Full disks cause surprising failures. Check this early in any troubleshooting session.

Process Overview

top -bn1 | head -20

Batch mode (-b) with one iteration (-n1) gives a snapshot. Look for processes consuming excessive CPU or memory.

Network Troubleshooting Commands

Network issues are among the most common production problems.

Check Connectivity

ping -c 4 your-service.internal

Basic but essential. Confirms network path exists.

DNS Resolution

dig your-service.internal +short

DNS problems masquerade as application failures. Always verify resolution.

Port Connectivity

nc -zv hostname 443

Netcat checks if a specific port is reachable. Essential for debugging connection refused errors.

Active Connections

ss -tuln

Shows listening ports and established connections. Faster than netstat.

Log Analysis Commands

Logs tell you what actually happened.

Tail Recent Logs

tail -f /var/log/syslog

Follow mode (-f) streams new entries in real-time.

Search Logs for Errors

grep -i error /var/log/application.log | tail -50

Case-insensitive search for errors, limited to recent entries.

Count Error Occurrences

grep -c "connection refused" /var/log/app.log

Quantify the problem. Is it happening once or thousands of times?

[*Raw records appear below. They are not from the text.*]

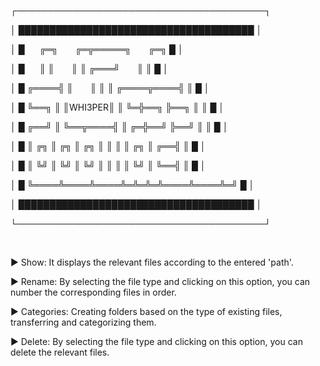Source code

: <p>┌────────────────────────────────────────┐</p>
<p>│ ██████████████████████████████████████ │</p>
<p>│ █ &nbsp; &nbsp; &nbsp;╔═╗ &nbsp; &nbsp; &nbsp; ╔═╦═════╗ &nbsp; &nbsp; &nbsp; ╔═╗ █ │</p>
<p>│ █ &nbsp; &nbsp; &nbsp;║ ║ &nbsp; &nbsp; &nbsp; ║ ║ ╔═══╝ &nbsp; &nbsp; &nbsp; ║ ║ █ │</p>
<p>│ █ ╔════╣ ║ &nbsp; &nbsp; &nbsp; ║ ║ ║ ╔════╦════╣ ║ █ │</p>
<p>│ █ ╚══╗ ║ ║WHI3PER║ ║ ╚═╬══╗ ╠══╗ ║ ║ █ │</p>
<p>│ █ ╔══╝ ║ ╚══╦════╣ ║ ╔═╬══╝ ╠══╝ ║ ║ █ │</p>
<p>│ █ ║ ╔╗ ║ ╔╗ ║ ╔╗ ║ ║ ║ ║ ╔╗ ║ ╔══╣ ║ █ │</p>
<p>│ █ ║ ╚╝ ║ ╚╝ ║ ╚╝ ║ ║ ║ ║ ╚╝ ║ ╚══╣ ║ █ │</p>
<p>│ █ ╚════╩════╩════╩═╩═╩═╩════╩════╩═╝ █ │</p>
<p>│ ██████████████████████████████████████ │</p>
<p>└────────────────────────────────────────┘</p>
<p><br></p>
<p>► Show: It displays the relevant files according to the entered &apos;path&apos;.</p>
<p>► Rename: By selecting the file type and clicking on this option, you can number the corresponding files in order.</p>
<p>► Categories: Creating folders based on the type of existing files, transferring and categorizing them.</p>
<p>► Delete: By selecting the file type and clicking on this option, you can delete the relevant files.</p>
<p><br></p>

journalctl --since "10 minutes ago" -u your-service

For systemd services, journalctl provides powerful filtering.

Process Troubleshooting Commands

When services misbehave, dig into processes.

Find Process by Name

pgrep -a nginx

Shows PIDs and full command lines for matching processes.

Check Process Details

ps aux | grep [n]ginx

The bracket trick avoids matching the grep command itself.

Trace System Calls

strace -p PID -f

See exactly what a process is doing. Add -f to follow child processes.

Open Files

lsof -p PID

Shows files, sockets, and connections held by a process.

Building Troubleshooting Runbooks

Individual commands are useful. Structured troubleshooting procedures are better. Combine these CLI troubleshooting commands into runbooks your team can execute consistently.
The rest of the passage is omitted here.